[WHAT TO DO]
The expected answer comprises all lines from the entries that contain the string "single".

[GIVEN DATA]
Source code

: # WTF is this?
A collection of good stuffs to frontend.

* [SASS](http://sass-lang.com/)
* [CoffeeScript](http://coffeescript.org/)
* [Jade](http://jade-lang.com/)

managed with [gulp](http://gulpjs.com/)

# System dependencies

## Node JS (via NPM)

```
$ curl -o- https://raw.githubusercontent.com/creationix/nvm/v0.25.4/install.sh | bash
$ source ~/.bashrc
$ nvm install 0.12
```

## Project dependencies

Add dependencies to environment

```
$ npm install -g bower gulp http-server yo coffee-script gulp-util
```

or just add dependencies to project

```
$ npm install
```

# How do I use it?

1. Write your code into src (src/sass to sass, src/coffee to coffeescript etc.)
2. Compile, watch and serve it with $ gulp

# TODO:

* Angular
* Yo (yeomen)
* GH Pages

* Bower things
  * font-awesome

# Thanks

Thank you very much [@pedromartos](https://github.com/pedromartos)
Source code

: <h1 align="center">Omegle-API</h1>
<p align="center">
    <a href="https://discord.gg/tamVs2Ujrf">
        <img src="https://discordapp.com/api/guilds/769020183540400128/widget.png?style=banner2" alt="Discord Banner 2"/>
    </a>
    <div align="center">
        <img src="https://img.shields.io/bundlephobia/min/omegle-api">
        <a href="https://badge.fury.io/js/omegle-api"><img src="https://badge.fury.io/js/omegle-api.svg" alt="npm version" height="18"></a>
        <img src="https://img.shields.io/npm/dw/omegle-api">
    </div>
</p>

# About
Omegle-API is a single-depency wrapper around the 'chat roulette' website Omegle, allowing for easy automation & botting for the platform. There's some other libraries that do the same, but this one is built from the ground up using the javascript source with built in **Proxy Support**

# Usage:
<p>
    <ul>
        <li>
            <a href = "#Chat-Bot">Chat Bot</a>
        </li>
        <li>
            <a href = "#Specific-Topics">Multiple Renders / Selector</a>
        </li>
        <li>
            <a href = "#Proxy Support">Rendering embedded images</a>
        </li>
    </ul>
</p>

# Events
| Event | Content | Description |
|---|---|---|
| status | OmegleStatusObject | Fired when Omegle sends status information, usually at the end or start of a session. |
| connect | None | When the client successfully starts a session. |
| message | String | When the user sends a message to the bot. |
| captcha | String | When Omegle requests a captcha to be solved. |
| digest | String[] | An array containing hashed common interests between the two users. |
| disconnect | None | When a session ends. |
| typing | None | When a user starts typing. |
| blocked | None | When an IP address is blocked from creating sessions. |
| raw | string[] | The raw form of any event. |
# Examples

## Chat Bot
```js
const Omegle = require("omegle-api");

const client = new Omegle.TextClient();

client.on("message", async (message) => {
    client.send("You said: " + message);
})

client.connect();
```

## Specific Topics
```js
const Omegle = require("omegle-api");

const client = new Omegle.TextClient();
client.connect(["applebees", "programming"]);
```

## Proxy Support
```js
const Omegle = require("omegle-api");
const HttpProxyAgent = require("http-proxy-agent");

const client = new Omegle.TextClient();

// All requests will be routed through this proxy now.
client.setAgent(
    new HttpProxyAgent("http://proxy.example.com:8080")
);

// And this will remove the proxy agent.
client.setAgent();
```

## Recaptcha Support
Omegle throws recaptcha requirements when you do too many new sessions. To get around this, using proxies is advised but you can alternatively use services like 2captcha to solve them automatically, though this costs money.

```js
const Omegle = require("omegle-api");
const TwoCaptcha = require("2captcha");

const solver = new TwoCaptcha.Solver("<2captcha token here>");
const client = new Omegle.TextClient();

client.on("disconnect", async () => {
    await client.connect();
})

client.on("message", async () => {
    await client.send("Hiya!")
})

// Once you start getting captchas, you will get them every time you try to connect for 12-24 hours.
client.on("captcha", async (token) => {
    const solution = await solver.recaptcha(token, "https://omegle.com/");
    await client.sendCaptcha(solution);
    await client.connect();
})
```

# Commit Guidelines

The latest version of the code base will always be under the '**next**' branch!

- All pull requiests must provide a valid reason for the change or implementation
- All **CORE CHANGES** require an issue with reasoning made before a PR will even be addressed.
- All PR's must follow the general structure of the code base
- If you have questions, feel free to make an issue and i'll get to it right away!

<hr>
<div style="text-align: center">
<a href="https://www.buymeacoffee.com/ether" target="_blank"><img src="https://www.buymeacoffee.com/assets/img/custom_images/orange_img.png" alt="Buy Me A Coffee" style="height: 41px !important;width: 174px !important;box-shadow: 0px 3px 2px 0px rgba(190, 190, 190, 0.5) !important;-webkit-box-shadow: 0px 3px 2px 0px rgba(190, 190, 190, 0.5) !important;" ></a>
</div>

---

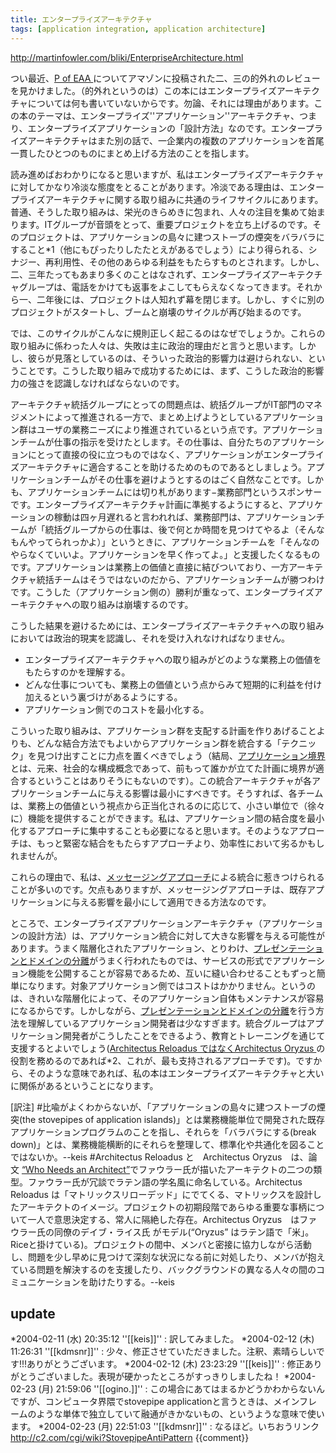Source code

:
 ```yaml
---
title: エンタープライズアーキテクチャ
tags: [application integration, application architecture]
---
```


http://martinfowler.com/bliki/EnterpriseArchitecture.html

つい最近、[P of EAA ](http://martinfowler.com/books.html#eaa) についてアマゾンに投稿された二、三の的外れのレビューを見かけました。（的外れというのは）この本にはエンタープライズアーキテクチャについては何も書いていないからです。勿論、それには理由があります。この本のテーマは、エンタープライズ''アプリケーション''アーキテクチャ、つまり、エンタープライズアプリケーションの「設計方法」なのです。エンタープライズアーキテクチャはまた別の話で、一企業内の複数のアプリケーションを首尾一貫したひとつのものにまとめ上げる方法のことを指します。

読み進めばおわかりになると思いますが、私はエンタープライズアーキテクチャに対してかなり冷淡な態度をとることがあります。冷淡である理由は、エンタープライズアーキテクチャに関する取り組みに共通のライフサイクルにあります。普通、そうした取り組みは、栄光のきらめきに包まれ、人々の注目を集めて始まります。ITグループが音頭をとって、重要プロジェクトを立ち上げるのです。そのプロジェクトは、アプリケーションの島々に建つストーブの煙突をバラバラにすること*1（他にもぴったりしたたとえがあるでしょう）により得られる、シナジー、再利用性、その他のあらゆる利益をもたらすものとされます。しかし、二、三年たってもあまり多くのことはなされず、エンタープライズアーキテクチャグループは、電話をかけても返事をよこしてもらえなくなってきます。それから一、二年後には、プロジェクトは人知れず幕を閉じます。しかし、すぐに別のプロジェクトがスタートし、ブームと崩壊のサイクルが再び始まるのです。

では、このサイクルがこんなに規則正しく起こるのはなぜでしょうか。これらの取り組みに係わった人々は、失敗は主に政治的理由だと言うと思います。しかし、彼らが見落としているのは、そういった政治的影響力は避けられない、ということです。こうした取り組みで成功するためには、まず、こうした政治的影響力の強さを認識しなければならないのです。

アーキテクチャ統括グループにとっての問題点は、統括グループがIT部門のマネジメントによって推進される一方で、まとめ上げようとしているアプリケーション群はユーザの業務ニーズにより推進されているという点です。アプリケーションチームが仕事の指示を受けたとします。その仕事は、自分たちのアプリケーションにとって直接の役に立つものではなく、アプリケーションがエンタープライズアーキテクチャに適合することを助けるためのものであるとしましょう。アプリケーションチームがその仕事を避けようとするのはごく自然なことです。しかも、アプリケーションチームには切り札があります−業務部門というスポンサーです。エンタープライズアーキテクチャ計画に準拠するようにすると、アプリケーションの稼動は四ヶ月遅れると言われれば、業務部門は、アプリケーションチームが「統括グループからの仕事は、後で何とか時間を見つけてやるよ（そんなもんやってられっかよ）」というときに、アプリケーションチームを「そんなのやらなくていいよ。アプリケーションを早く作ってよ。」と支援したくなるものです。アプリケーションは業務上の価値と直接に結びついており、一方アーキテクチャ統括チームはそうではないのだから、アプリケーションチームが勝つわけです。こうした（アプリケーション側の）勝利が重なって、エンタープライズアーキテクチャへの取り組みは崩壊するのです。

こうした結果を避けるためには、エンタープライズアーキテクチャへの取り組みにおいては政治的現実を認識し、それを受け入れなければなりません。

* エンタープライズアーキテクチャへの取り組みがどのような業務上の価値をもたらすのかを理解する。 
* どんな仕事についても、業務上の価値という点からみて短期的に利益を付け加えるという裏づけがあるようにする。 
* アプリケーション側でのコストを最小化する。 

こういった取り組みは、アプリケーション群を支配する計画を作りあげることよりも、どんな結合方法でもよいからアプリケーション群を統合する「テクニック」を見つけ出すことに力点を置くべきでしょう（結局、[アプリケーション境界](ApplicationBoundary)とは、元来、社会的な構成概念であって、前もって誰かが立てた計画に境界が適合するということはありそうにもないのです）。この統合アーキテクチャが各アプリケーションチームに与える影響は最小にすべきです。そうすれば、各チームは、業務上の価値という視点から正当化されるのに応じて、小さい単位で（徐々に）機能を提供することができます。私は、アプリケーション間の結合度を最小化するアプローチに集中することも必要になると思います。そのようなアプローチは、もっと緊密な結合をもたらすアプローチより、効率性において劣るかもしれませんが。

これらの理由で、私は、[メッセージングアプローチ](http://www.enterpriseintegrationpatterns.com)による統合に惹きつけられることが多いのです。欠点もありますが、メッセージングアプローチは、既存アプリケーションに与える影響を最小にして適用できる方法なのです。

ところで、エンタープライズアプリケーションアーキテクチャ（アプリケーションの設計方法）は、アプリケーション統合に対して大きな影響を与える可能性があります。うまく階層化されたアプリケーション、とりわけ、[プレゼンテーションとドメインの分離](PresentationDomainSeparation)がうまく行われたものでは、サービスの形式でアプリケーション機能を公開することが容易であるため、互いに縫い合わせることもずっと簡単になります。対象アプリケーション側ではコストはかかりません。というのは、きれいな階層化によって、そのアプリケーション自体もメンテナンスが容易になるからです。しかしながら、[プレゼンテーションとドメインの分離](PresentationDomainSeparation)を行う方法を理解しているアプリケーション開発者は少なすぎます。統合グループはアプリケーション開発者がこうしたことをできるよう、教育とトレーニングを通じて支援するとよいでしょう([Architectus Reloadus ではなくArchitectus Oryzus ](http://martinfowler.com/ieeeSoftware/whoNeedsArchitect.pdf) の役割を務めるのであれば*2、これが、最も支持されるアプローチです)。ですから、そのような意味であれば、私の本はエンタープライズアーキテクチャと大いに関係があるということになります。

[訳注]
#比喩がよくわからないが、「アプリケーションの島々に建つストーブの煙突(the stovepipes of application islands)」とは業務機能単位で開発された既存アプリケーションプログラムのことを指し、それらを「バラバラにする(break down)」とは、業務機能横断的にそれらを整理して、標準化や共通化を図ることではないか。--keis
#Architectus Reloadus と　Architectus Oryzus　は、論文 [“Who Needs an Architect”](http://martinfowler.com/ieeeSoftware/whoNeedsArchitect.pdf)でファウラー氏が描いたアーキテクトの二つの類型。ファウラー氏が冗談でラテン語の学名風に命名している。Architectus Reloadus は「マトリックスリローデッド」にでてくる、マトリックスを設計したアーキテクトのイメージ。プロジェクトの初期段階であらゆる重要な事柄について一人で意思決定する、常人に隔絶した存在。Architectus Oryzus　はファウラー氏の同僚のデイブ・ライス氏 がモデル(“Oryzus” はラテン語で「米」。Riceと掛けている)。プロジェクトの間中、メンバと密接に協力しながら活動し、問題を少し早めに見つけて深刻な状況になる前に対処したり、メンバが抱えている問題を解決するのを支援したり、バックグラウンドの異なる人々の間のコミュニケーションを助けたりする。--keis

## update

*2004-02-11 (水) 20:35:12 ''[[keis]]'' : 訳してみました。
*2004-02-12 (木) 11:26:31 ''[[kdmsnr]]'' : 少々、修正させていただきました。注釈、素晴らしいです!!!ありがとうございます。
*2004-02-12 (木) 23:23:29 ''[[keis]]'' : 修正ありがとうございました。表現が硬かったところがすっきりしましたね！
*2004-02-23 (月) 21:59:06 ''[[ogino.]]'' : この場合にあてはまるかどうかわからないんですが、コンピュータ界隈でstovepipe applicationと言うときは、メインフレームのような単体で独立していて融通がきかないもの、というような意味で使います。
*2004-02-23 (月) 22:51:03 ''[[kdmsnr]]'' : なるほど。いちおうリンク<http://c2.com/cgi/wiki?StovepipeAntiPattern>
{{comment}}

---

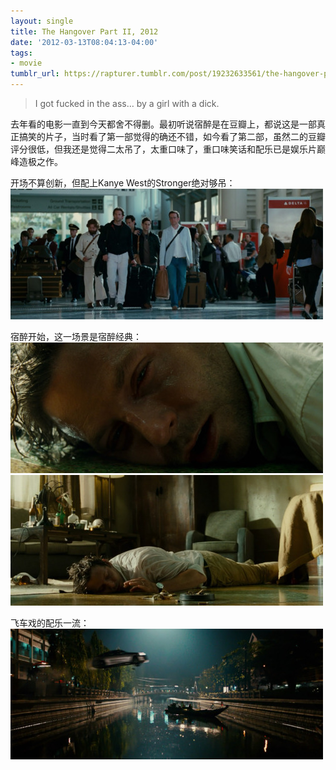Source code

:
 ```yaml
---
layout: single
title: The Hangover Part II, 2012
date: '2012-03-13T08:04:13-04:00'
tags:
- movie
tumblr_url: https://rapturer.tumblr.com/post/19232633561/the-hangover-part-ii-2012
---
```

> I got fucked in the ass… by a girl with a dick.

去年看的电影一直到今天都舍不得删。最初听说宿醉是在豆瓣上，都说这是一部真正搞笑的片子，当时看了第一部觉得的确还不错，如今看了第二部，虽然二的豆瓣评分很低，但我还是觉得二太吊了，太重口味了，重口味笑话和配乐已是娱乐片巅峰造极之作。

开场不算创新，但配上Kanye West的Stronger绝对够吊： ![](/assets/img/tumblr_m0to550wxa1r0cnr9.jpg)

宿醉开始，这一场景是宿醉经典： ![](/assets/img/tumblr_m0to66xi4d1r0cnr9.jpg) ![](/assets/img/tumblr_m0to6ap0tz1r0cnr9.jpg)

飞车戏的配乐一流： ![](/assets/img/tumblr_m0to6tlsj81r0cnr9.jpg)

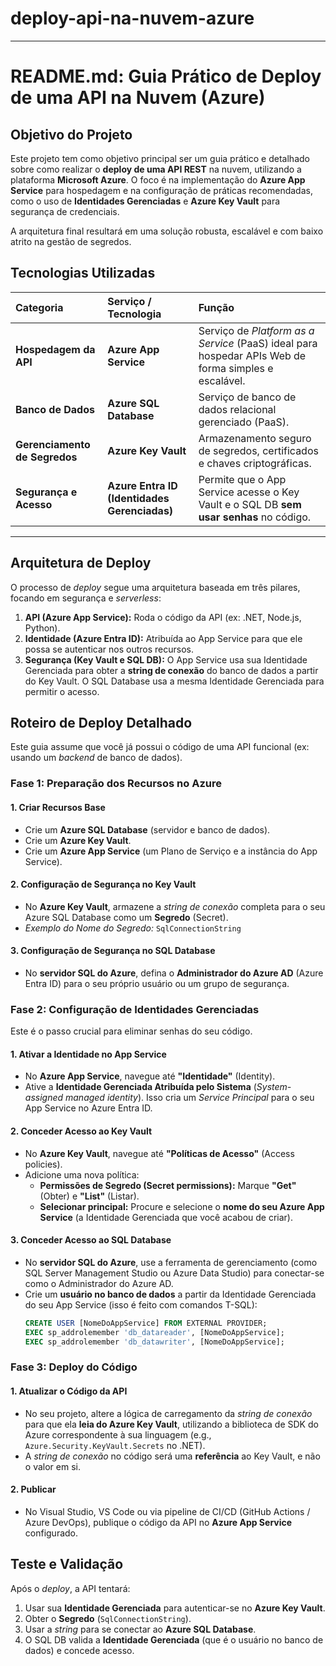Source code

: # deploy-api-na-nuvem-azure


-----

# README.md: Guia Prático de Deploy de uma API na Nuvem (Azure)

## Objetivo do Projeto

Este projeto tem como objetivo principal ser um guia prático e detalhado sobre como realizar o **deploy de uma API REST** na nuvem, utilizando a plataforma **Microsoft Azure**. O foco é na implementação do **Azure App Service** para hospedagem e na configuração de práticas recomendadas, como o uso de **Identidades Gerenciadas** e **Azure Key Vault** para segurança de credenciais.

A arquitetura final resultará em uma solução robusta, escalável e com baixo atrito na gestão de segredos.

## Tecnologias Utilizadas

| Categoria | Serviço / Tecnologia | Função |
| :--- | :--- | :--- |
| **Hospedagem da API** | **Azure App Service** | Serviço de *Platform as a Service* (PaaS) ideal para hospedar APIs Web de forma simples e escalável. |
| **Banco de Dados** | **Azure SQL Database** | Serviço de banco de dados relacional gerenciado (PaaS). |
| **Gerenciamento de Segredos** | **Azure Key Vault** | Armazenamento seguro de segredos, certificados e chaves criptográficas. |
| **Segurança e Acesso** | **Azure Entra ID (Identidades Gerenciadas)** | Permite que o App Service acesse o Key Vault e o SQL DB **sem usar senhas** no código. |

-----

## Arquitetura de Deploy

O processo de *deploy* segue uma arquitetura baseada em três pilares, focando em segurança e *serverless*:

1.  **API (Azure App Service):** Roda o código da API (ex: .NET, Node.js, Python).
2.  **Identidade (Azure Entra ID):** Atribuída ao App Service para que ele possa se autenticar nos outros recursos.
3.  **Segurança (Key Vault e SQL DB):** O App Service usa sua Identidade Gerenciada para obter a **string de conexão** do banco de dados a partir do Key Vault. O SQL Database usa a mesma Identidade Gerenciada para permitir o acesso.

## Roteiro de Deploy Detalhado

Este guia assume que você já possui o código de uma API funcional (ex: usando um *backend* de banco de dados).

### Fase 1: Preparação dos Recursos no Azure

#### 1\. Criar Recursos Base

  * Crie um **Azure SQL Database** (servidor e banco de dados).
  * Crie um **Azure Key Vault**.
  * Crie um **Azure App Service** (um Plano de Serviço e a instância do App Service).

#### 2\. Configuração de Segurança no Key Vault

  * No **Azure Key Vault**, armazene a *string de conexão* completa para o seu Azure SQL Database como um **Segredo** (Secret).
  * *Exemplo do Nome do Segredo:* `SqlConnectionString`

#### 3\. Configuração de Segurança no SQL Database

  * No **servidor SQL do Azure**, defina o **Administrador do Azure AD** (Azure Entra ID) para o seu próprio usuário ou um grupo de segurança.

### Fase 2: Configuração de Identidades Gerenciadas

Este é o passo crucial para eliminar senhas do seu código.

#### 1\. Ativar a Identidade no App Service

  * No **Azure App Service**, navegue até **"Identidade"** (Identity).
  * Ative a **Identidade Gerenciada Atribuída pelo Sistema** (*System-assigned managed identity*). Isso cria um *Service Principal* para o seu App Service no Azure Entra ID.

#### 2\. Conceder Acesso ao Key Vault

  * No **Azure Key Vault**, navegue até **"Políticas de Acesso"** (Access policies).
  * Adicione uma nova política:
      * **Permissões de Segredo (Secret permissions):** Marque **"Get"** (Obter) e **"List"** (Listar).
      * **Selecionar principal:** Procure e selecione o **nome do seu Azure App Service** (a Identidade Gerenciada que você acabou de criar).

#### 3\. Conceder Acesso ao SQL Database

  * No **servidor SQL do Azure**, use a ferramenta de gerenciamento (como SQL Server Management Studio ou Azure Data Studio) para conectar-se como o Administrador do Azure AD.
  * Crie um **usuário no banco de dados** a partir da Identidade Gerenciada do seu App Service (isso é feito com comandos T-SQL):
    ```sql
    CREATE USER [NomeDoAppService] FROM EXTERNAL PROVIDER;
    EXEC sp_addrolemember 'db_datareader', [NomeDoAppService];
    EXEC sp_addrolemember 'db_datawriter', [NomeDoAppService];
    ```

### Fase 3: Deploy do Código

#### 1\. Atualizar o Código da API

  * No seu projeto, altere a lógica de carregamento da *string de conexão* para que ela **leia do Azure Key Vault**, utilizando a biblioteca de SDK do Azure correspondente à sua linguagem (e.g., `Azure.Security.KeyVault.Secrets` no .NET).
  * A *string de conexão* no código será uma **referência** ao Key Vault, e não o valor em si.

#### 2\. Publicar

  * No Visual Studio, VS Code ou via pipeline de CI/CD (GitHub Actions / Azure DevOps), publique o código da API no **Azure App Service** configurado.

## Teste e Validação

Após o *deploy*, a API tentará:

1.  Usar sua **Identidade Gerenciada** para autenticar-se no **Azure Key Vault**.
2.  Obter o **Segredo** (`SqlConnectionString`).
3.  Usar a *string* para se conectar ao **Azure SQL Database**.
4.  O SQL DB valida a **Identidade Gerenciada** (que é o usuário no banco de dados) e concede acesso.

[OUTPUT OF THE EXERCISE]
Omegle-API is a single-depency wrapper around the 'chat roulette' website Omegle, allowing for easy automation & botting for the platform. There's some other libraries that do the same, but this one is built from the ground up using the javascript source with built in **Proxy Support**
layout: single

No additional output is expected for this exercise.